→ **INSTRUCTIONS TO FOLLOW**
Scan the entries below and extract each line with the word "texttt" in it.
[[ INFORMATION SHOWN, beginning ]]
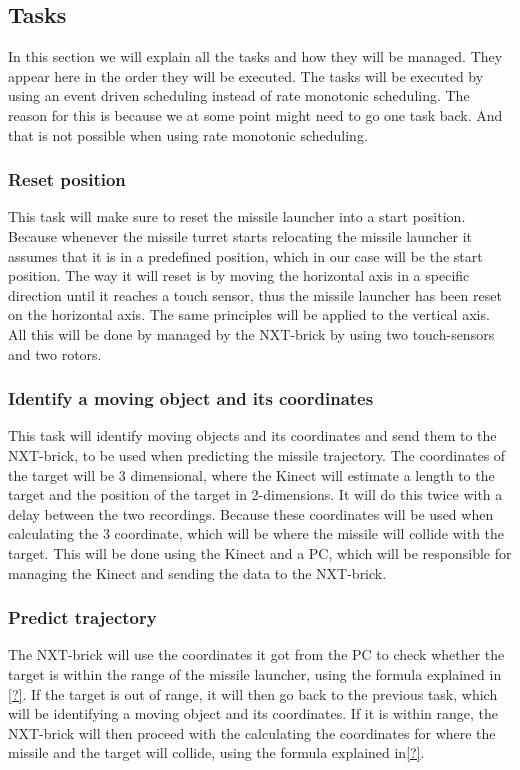 \subsection*{Tasks}
	In this section we will explain all the tasks and how they will be managed. They appear here in the order they will be executed. The tasks will be executed by using an event driven scheduling instead of rate monotonic scheduling. The reason for this is because we at some point might need to go one task back. And that is not possible when using rate monotonic scheduling.

\subsubsection{Reset position}
	This task will make sure to reset the missile launcher into a start position. Because whenever the missile turret starts relocating the missile launcher it assumes that it is in a predefined position, which in our case will be the start position. 
	The way it will reset is by moving the horizontal axis in a specific direction until it reaches a touch sensor, thus the missile launcher has been reset on the horizontal axis. The same principles will be applied to the vertical axis. All this will be done by managed by the NXT-brick by using two touch-sensors and two rotors.
	
\subsubsection{Identify a moving object and its coordinates}
	This task will identify moving objects and its coordinates and send them to the NXT-brick, to be used when predicting the missile trajectory.
	The coordinates of the target will be 3 dimensional, where the Kinect will estimate a length to the target and the position of the target in 2-dimensions. It will do this twice with a delay between the two recordings. Because these coordinates will be used when calculating the 3 coordinate, which will be where the missile will collide with the target.
	This will be done using the Kinect and a PC, which will be responsible for managing the Kinect and sending the data to the NXT-brick.
	
\subsubsection{Predict trajectory}
	The NXT-brick will use the coordinates it got from the PC to check whether the target is within the range of the missile launcher, using the formula explained in \ref{?}. If the target is out of range, it will then go back to the previous task, which will be identifying a moving object and its coordinates. If it is within range, the NXT-brick will then proceed with the calculating the coordinates for where the missile and the target will collide, using the formula explained in\ref{?}.
	

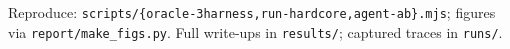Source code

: \documentclass[11pt]{article}
\newcounter{fig}
\begin{document}
\vspace{6pt}{\color{rule}\hrule}\vspace{4pt}
{\footnotesize\color{plainc} Reproduce: \texttt{scripts/\{oracle-3harness,run-hardcore,agent-ab\}.mjs};
figures via \texttt{report/make\_figs.py}. Full write-ups in \texttt{results/}; captured traces in \texttt{runs/}.}
\end{document}
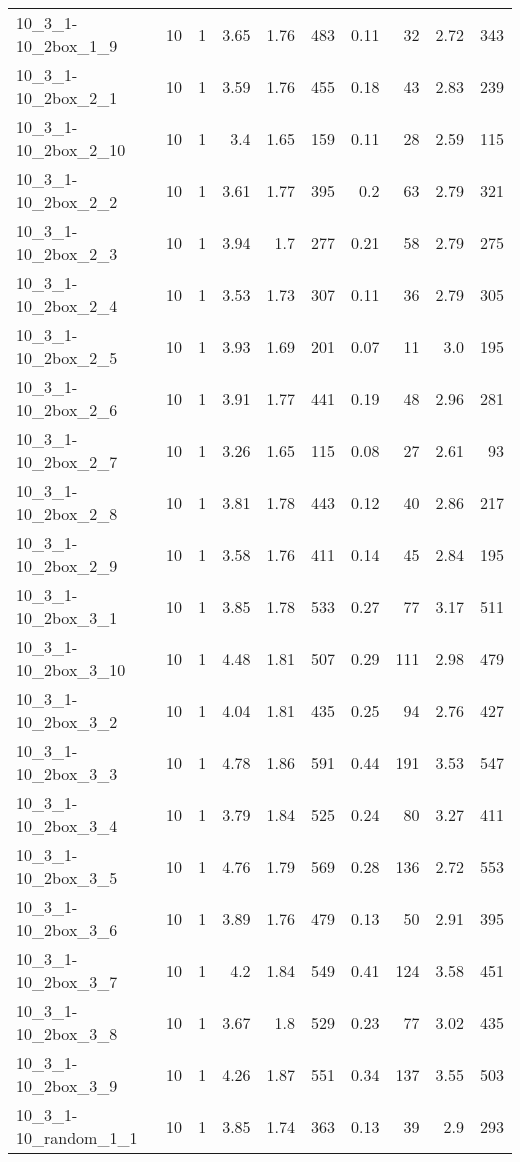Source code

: \begin{center}
\begin{scriptsize}
\begin{longtable}{lrrrrrrrrr}
10\_3\_1-10\_2box\_1\_9 & 10 & 1 & 3.65 & 1.76 & 483 & 0.11 & 32 & 2.72 & 343\\
10\_3\_1-10\_2box\_2\_1 & 10 & 1 & 3.59 & 1.76 & 455 & 0.18 & 43 & 2.83 & 239\\
10\_3\_1-10\_2box\_2\_10 & 10 & 1 & 3.4 & 1.65 & 159 & 0.11 & 28 & 2.59 & 115\\
10\_3\_1-10\_2box\_2\_2 & 10 & 1 & 3.61 & 1.77 & 395 & 0.2 & 63 & 2.79 & 321\\
10\_3\_1-10\_2box\_2\_3 & 10 & 1 & 3.94 & 1.7 & 277 & 0.21 & 58 & 2.79 & 275\\
10\_3\_1-10\_2box\_2\_4 & 10 & 1 & 3.53 & 1.73 & 307 & 0.11 & 36 & 2.79 & 305\\
10\_3\_1-10\_2box\_2\_5 & 10 & 1 & 3.93 & 1.69 & 201 & 0.07 & 11 & 3.0 & 195\\
10\_3\_1-10\_2box\_2\_6 & 10 & 1 & 3.91 & 1.77 & 441 & 0.19 & 48 & 2.96 & 281\\
10\_3\_1-10\_2box\_2\_7 & 10 & 1 & 3.26 & 1.65 & 115 & 0.08 & 27 & 2.61 & 93\\
10\_3\_1-10\_2box\_2\_8 & 10 & 1 & 3.81 & 1.78 & 443 & 0.12 & 40 & 2.86 & 217\\
10\_3\_1-10\_2box\_2\_9 & 10 & 1 & 3.58 & 1.76 & 411 & 0.14 & 45 & 2.84 & 195\\
10\_3\_1-10\_2box\_3\_1 & 10 & 1 & 3.85 & 1.78 & 533 & 0.27 & 77 & 3.17 & 511\\
10\_3\_1-10\_2box\_3\_10 & 10 & 1 & 4.48 & 1.81 & 507 & 0.29 & 111 & 2.98 & 479\\
10\_3\_1-10\_2box\_3\_2 & 10 & 1 & 4.04 & 1.81 & 435 & 0.25 & 94 & 2.76 & 427\\
10\_3\_1-10\_2box\_3\_3 & 10 & 1 & 4.78 & 1.86 & 591 & 0.44 & 191 & 3.53 & 547\\
10\_3\_1-10\_2box\_3\_4 & 10 & 1 & 3.79 & 1.84 & 525 & 0.24 & 80 & 3.27 & 411\\
10\_3\_1-10\_2box\_3\_5 & 10 & 1 & 4.76 & 1.79 & 569 & 0.28 & 136 & 2.72 & 553\\
10\_3\_1-10\_2box\_3\_6 & 10 & 1 & 3.89 & 1.76 & 479 & 0.13 & 50 & 2.91 & 395\\
10\_3\_1-10\_2box\_3\_7 & 10 & 1 & 4.2 & 1.84 & 549 & 0.41 & 124 & 3.58 & 451\\
10\_3\_1-10\_2box\_3\_8 & 10 & 1 & 3.67 & 1.8 & 529 & 0.23 & 77 & 3.02 & 435\\
10\_3\_1-10\_2box\_3\_9 & 10 & 1 & 4.26 & 1.87 & 551 & 0.34 & 137 & 3.55 & 503\\
10\_3\_1-10\_random\_1\_1 & 10 & 1 & 3.85 & 1.74 & 363 & 0.13 & 39 & 2.9 & 293\\

\end{longtable}
\end{scriptsize}
\end{center}
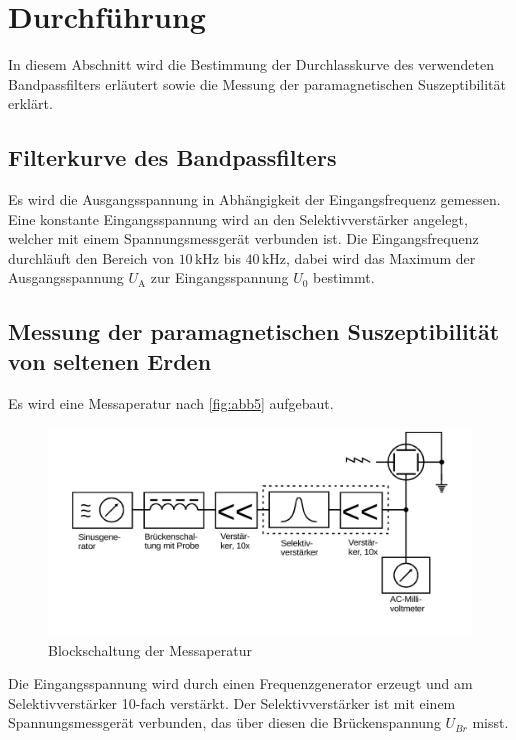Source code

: \section{Durchführung}
\label{sec:Durchführung}

In diesem Abschnitt wird die Bestimmung der Durchlasskurve des verwendeten Bandpassfilters erläutert sowie die Messung der paramagnetischen Suszeptibilität erklärt.

\subsection{Filterkurve des Bandpassfilters}

Es wird die Ausgangsspannung in Abhängigkeit der Eingangsfrequenz gemessen. 
Eine konstante Eingangsspannung wird an den Selektivverstärker angelegt, welcher mit einem Spannungsmessgerät verbunden ist. 
Die Eingangsfrequenz durchläuft den Bereich von $ 10 \, \unit{\kilo\hertz}$ bis $40 \, \unit{\kilo\hertz}$, dabei wird das Maximum der Ausgangsspannung $ U_\text{A} $ zur Eingangsspannung $U_0$ bestimmt.


\subsection{Messung der paramagnetischen Suszeptibilität von seltenen Erden}

Es wird eine Messaperatur nach \autoref{fig:abb5} aufgebaut.

\begin{figure}[H]
    \centering
    \includegraphics{figures/Abb_5.pdf}
    \caption{Blockschaltung der Messaperatur}
    \label{fig:abb5}
\end{figure} 

Die Eingangsspannung wird durch einen Frequenzgenerator erzeugt und am Selektivverstärker 10-fach verstärkt.
Der Selektivverstärker ist mit einem Spannungsmessgerät verbunden, das über diesen die Brückenspannung $ U_{Br}$ misst.\\

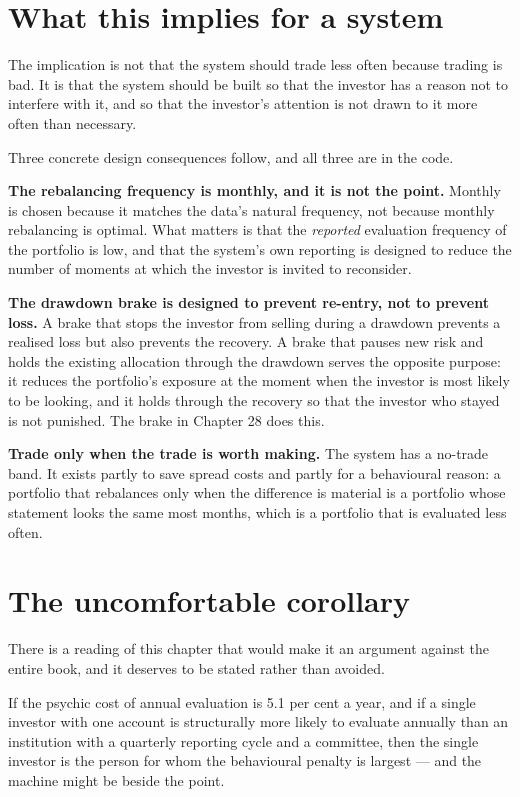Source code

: \section{What this implies for a system}

The implication is not that the system should trade less often because
trading is bad. It is that the system should be built so that the investor
has a reason not to interfere with it, and so that the investor's attention
is not drawn to it more often than necessary.

Three concrete design consequences follow, and all three are in the code.

\textbf{The rebalancing frequency is monthly, and it is not the point.}
Monthly is chosen because it matches the data's natural frequency, not
because monthly rebalancing is optimal. What matters is that the
\emph{reported} evaluation frequency of the portfolio is low, and that the
system's own reporting is designed to reduce the number of moments at
which the investor is invited to reconsider.

\textbf{The drawdown brake is designed to prevent re-entry, not to prevent
loss.} A brake that stops the investor from selling during a drawdown
prevents a realised loss but also prevents the recovery. A brake that
pauses new risk and holds the existing allocation through the drawdown
serves the opposite purpose: it reduces the portfolio's exposure at the
moment when the investor is most likely to be looking, and it holds
through the recovery so that the investor who stayed is not punished. The
brake in Chapter 28 does this.

\textbf{Trade only when the trade is worth making.} The system has a
no-trade band. It exists partly to save spread costs and partly for a
behavioural reason: a portfolio that rebalances only when the difference
is material is a portfolio whose statement looks the same most months,
which is a portfolio that is evaluated less often.

\section{The uncomfortable corollary}

There is a reading of this chapter that would make it an argument against
the entire book, and it deserves to be stated rather than avoided.

If the psychic cost of annual evaluation is 5.1 per cent a year, and if a
single investor with one account is structurally more likely to evaluate
annually than an institution with a quarterly reporting cycle and a
committee, then the single investor is the person for whom the behavioural
penalty is largest --- and the machine might be beside the point.

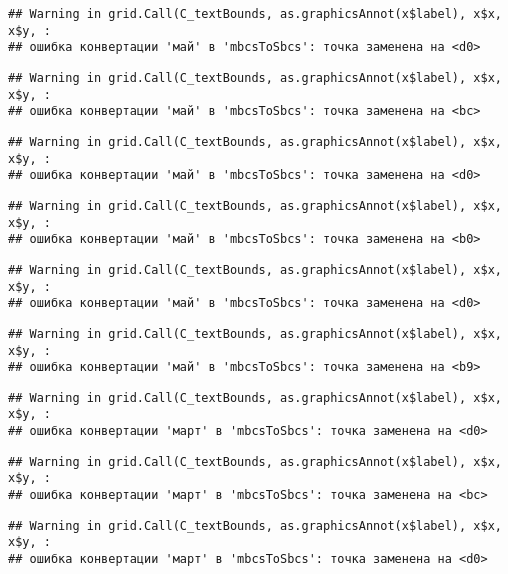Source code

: \documentclass[
]{article}
\begin{document}
\begin{verbatim}
## Warning in grid.Call(C_textBounds, as.graphicsAnnot(x$label), x$x, x$y, :
## ошибка конвертации 'май' в 'mbcsToSbcs': точка заменена на <d0>
\end{verbatim}

\begin{verbatim}
## Warning in grid.Call(C_textBounds, as.graphicsAnnot(x$label), x$x, x$y, :
## ошибка конвертации 'май' в 'mbcsToSbcs': точка заменена на <bc>
\end{verbatim}

\begin{verbatim}
## Warning in grid.Call(C_textBounds, as.graphicsAnnot(x$label), x$x, x$y, :
## ошибка конвертации 'май' в 'mbcsToSbcs': точка заменена на <d0>
\end{verbatim}

\begin{verbatim}
## Warning in grid.Call(C_textBounds, as.graphicsAnnot(x$label), x$x, x$y, :
## ошибка конвертации 'май' в 'mbcsToSbcs': точка заменена на <b0>
\end{verbatim}

\begin{verbatim}
## Warning in grid.Call(C_textBounds, as.graphicsAnnot(x$label), x$x, x$y, :
## ошибка конвертации 'май' в 'mbcsToSbcs': точка заменена на <d0>
\end{verbatim}

\begin{verbatim}
## Warning in grid.Call(C_textBounds, as.graphicsAnnot(x$label), x$x, x$y, :
## ошибка конвертации 'май' в 'mbcsToSbcs': точка заменена на <b9>
\end{verbatim}

\begin{verbatim}
## Warning in grid.Call(C_textBounds, as.graphicsAnnot(x$label), x$x, x$y, :
## ошибка конвертации 'март' в 'mbcsToSbcs': точка заменена на <d0>
\end{verbatim}

\begin{verbatim}
## Warning in grid.Call(C_textBounds, as.graphicsAnnot(x$label), x$x, x$y, :
## ошибка конвертации 'март' в 'mbcsToSbcs': точка заменена на <bc>
\end{verbatim}

\begin{verbatim}
## Warning in grid.Call(C_textBounds, as.graphicsAnnot(x$label), x$x, x$y, :
## ошибка конвертации 'март' в 'mbcsToSbcs': точка заменена на <d0>
\end{verbatim}
\end{document}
[[ INFORMATION SHOWN, end ]]
→ **OUTPUT OF THE EXERCISE**
{\footnotesize\color{plainc} Reproduce: \texttt{scripts/\{oracle-3harness,run-hardcore,agent-ab\}.mjs};
figures via \texttt{report/make\_figs.py}. Full write-ups in \texttt{results/}; captured traces in \texttt{runs/}.}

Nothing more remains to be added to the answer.